## Information
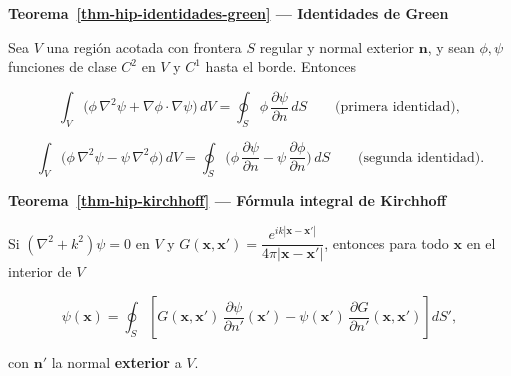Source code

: \documentclass[
  spanish,
  a4paper,
]{scrbook}
\theoremstyle{definition}
\theoremstyle{plain}
\theoremstyle{definition}
\theoremstyle{plain}
\theoremstyle{definition}
\theoremstyle{remark}
\begin{document}
\begin{tcolorbox}[enhanced jigsaw, arc=.35mm, bottomrule=.15mm, breakable, colback=white, colframe=quarto-callout-note-color-frame, left=2mm, leftrule=.75mm, opacityback=0, rightrule=.15mm, toprule=.15mm]
\begin{minipage}[t]{5.5mm}
\textcolor{quarto-callout-note-color}{\faInfo}
\end{minipage}%
\begin{minipage}[t]{\textwidth - 5.5mm}

\vspace{-3mm}\textbf{Teorema~\ref{thm-hip-identidades-green} --- Identidades de Green}\vspace{3mm}

Sea \(V\) una región acotada con frontera \(S\) regular y normal
exterior \(\mathbf n\), y sean \(\phi,\psi\) funciones de clase \(C^2\)
en \(V\) y \(C^1\) hasta el borde. Entonces

\[
\int_V\big(\phi\,\nabla^2\psi + \nabla\phi\cdot\nabla\psi\big)\,dV = \oint_S\phi\,\frac{\partial\psi}{\partial n}\,dS
\qquad\text{(primera identidad)},
\]

\[
\int_V\big(\phi\,\nabla^2\psi - \psi\,\nabla^2\phi\big)\,dV = \oint_S\Big(\phi\,\frac{\partial\psi}{\partial n} - \psi\,\frac{\partial\phi}{\partial n}\Big)\,dS
\qquad\text{(segunda identidad)}.
\]

\end{minipage}%
\end{tcolorbox}

\begin{tcolorbox}[enhanced jigsaw, arc=.35mm, bottomrule=.15mm, breakable, colback=white, colframe=quarto-callout-note-color-frame, left=2mm, leftrule=.75mm, opacityback=0, rightrule=.15mm, toprule=.15mm]
\begin{minipage}[t]{5.5mm}
\textcolor{quarto-callout-note-color}{\faInfo}
\end{minipage}%
\begin{minipage}[t]{\textwidth - 5.5mm}

\vspace{-3mm}\textbf{Teorema~\ref{thm-hip-kirchhoff} --- Fórmula integral de Kirchhoff}\vspace{3mm}

Si \((\nabla^2+k^2)\psi = 0\) en \(V\) y
\(G(\mathbf x,\mathbf x') = \dfrac{e^{ik|\mathbf x-\mathbf x'|}}{4\pi|\mathbf x-\mathbf x'|}\),
entonces para todo \(\mathbf x\) en el interior de \(V\)

\[
\psi(\mathbf x) = \oint_S\left[G(\mathbf x,\mathbf x')\,\frac{\partial\psi}{\partial n'}(\mathbf x') - \psi(\mathbf x')\,\frac{\partial G}{\partial n'}(\mathbf x,\mathbf x')\right]dS',
\]

con \(\mathbf n'\) la normal \textbf{exterior} a \(V\).

\end{minipage}%
\end{tcolorbox}
\end{document}
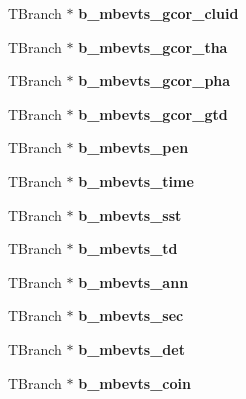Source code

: \begin{DoxyCompactItemize}
T\+Branch $\ast$ {\bfseries b\+\_\+mbevts\+\_\+gcor\+\_\+cluid}
\item 
\mbox{\label{classg__clx_a0f7d93d1fa74494fe37cb9ed267ba772}} 
T\+Branch $\ast$ {\bfseries b\+\_\+mbevts\+\_\+gcor\+\_\+tha}
\item 
\mbox{\label{classg__clx_a7a083db76444664d6de969b4d2bc3f4c}} 
T\+Branch $\ast$ {\bfseries b\+\_\+mbevts\+\_\+gcor\+\_\+pha}
\item 
\mbox{\label{classg__clx_ab39c71eb90a3a8d873997427e22e7197}} 
T\+Branch $\ast$ {\bfseries b\+\_\+mbevts\+\_\+gcor\+\_\+gtd}
\item 
\mbox{\label{classg__clx_a04f798d6cf027d59cf944b8c0f09c295}} 
T\+Branch $\ast$ {\bfseries b\+\_\+mbevts\+\_\+pen}
\item 
\mbox{\label{classg__clx_ac43ee47414821ea7c50597d2539baefe}} 
T\+Branch $\ast$ {\bfseries b\+\_\+mbevts\+\_\+time}
\item 
\mbox{\label{classg__clx_a0788c96ddf563f127b260ad2d259ef80}} 
T\+Branch $\ast$ {\bfseries b\+\_\+mbevts\+\_\+sst}
\item 
\mbox{\label{classg__clx_a9b39386d9c1a2e6536fa62a70d2d169f}} 
T\+Branch $\ast$ {\bfseries b\+\_\+mbevts\+\_\+td}
\item 
\mbox{\label{classg__clx_ac6b131947020f22150d9562d519bce3f}} 
T\+Branch $\ast$ {\bfseries b\+\_\+mbevts\+\_\+ann}
\item 
\mbox{\label{classg__clx_a626c3570226a2cf9bdb2b523f1422286}} 
T\+Branch $\ast$ {\bfseries b\+\_\+mbevts\+\_\+sec}
\item 
\mbox{\label{classg__clx_a682289b20e95b369adcdf382225884a2}} 
T\+Branch $\ast$ {\bfseries b\+\_\+mbevts\+\_\+det}
\item 
\mbox{\label{classg__clx_a6f09892a8e1906c10e7f2575d41641bf}} 
T\+Branch $\ast$ {\bfseries b\+\_\+mbevts\+\_\+coin}
\item 
\mbox{\label{classg__clx_a34c3cf461751e39034565bfb9dad5a7d}} 

\end{DoxyCompactItemize}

## Task requirements
What you return should match the records above word for word, minus the pictures.

## Answer section
Source code

: \documentclass[
  spanish,
  a4paper,
]{scrbook}
\theoremstyle{definition}
\theoremstyle{plain}
\theoremstyle{definition}
\theoremstyle{plain}
\theoremstyle{definition}
\theoremstyle{remark}
\begin{document}
\begin{tcolorbox}[enhanced jigsaw, arc=.35mm, bottomrule=.15mm, breakable, colback=white, colframe=quarto-callout-note-color-frame, left=2mm, leftrule=.75mm, opacityback=0, rightrule=.15mm, toprule=.15mm]
\begin{minipage}[t]{5.5mm}
\textcolor{quarto-callout-note-color}{\faInfo}
\end{minipage}%
\begin{minipage}[t]{\textwidth - 5.5mm}

\vspace{-3mm}\textbf{Teorema~\ref{thm-hip-identidades-green} --- Identidades de Green}\vspace{3mm}

Sea \(V\) una región acotada con frontera \(S\) regular y normal
exterior \(\mathbf n\), y sean \(\phi,\psi\) funciones de clase \(C^2\)
en \(V\) y \(C^1\) hasta el borde. Entonces

\[
\int_V\big(\phi\,\nabla^2\psi + \nabla\phi\cdot\nabla\psi\big)\,dV = \oint_S\phi\,\frac{\partial\psi}{\partial n}\,dS
\qquad\text{(primera identidad)},
\]

\[
\int_V\big(\phi\,\nabla^2\psi - \psi\,\nabla^2\phi\big)\,dV = \oint_S\Big(\phi\,\frac{\partial\psi}{\partial n} - \psi\,\frac{\partial\phi}{\partial n}\Big)\,dS
\qquad\text{(segunda identidad)}.
\]

\end{minipage}%
\end{tcolorbox}

\begin{tcolorbox}[enhanced jigsaw, arc=.35mm, bottomrule=.15mm, breakable, colback=white, colframe=quarto-callout-note-color-frame, left=2mm, leftrule=.75mm, opacityback=0, rightrule=.15mm, toprule=.15mm]
\begin{minipage}[t]{5.5mm}
\textcolor{quarto-callout-note-color}{\faInfo}
\end{minipage}%
\begin{minipage}[t]{\textwidth - 5.5mm}

\vspace{-3mm}\textbf{Teorema~\ref{thm-hip-kirchhoff} --- Fórmula integral de Kirchhoff}\vspace{3mm}

Si \((\nabla^2+k^2)\psi = 0\) en \(V\) y
\(G(\mathbf x,\mathbf x') = \dfrac{e^{ik|\mathbf x-\mathbf x'|}}{4\pi|\mathbf x-\mathbf x'|}\),
entonces para todo \(\mathbf x\) en el interior de \(V\)

\[
\psi(\mathbf x) = \oint_S\left[G(\mathbf x,\mathbf x')\,\frac{\partial\psi}{\partial n'}(\mathbf x') - \psi(\mathbf x')\,\frac{\partial G}{\partial n'}(\mathbf x,\mathbf x')\right]dS',
\]

con \(\mathbf n'\) la normal \textbf{exterior} a \(V\).

\end{minipage}%
\end{tcolorbox}
\end{document}
Source code

: \begin{DoxyCompactItemize}
T\+Branch $\ast$ {\bfseries b\+\_\+mbevts\+\_\+gcor\+\_\+cluid}
\item 
\mbox{\label{classg__clx_a0f7d93d1fa74494fe37cb9ed267ba772}} 
T\+Branch $\ast$ {\bfseries b\+\_\+mbevts\+\_\+gcor\+\_\+tha}
\item 
\mbox{\label{classg__clx_a7a083db76444664d6de969b4d2bc3f4c}} 
T\+Branch $\ast$ {\bfseries b\+\_\+mbevts\+\_\+gcor\+\_\+pha}
\item 
\mbox{\label{classg__clx_ab39c71eb90a3a8d873997427e22e7197}} 
T\+Branch $\ast$ {\bfseries b\+\_\+mbevts\+\_\+gcor\+\_\+gtd}
\item 
\mbox{\label{classg__clx_a04f798d6cf027d59cf944b8c0f09c295}} 
T\+Branch $\ast$ {\bfseries b\+\_\+mbevts\+\_\+pen}
\item 
\mbox{\label{classg__clx_ac43ee47414821ea7c50597d2539baefe}} 
T\+Branch $\ast$ {\bfseries b\+\_\+mbevts\+\_\+time}
\item 
\mbox{\label{classg__clx_a0788c96ddf563f127b260ad2d259ef80}} 
T\+Branch $\ast$ {\bfseries b\+\_\+mbevts\+\_\+sst}
\item 
\mbox{\label{classg__clx_a9b39386d9c1a2e6536fa62a70d2d169f}} 
T\+Branch $\ast$ {\bfseries b\+\_\+mbevts\+\_\+td}
\item 
\mbox{\label{classg__clx_ac6b131947020f22150d9562d519bce3f}} 
T\+Branch $\ast$ {\bfseries b\+\_\+mbevts\+\_\+ann}
\item 
\mbox{\label{classg__clx_a626c3570226a2cf9bdb2b523f1422286}} 
T\+Branch $\ast$ {\bfseries b\+\_\+mbevts\+\_\+sec}
\item 
\mbox{\label{classg__clx_a682289b20e95b369adcdf382225884a2}} 
T\+Branch $\ast$ {\bfseries b\+\_\+mbevts\+\_\+det}
\item 
\mbox{\label{classg__clx_a6f09892a8e1906c10e7f2575d41641bf}} 
T\+Branch $\ast$ {\bfseries b\+\_\+mbevts\+\_\+coin}
\item 
\mbox{\label{classg__clx_a34c3cf461751e39034565bfb9dad5a7d}} 

\end{DoxyCompactItemize}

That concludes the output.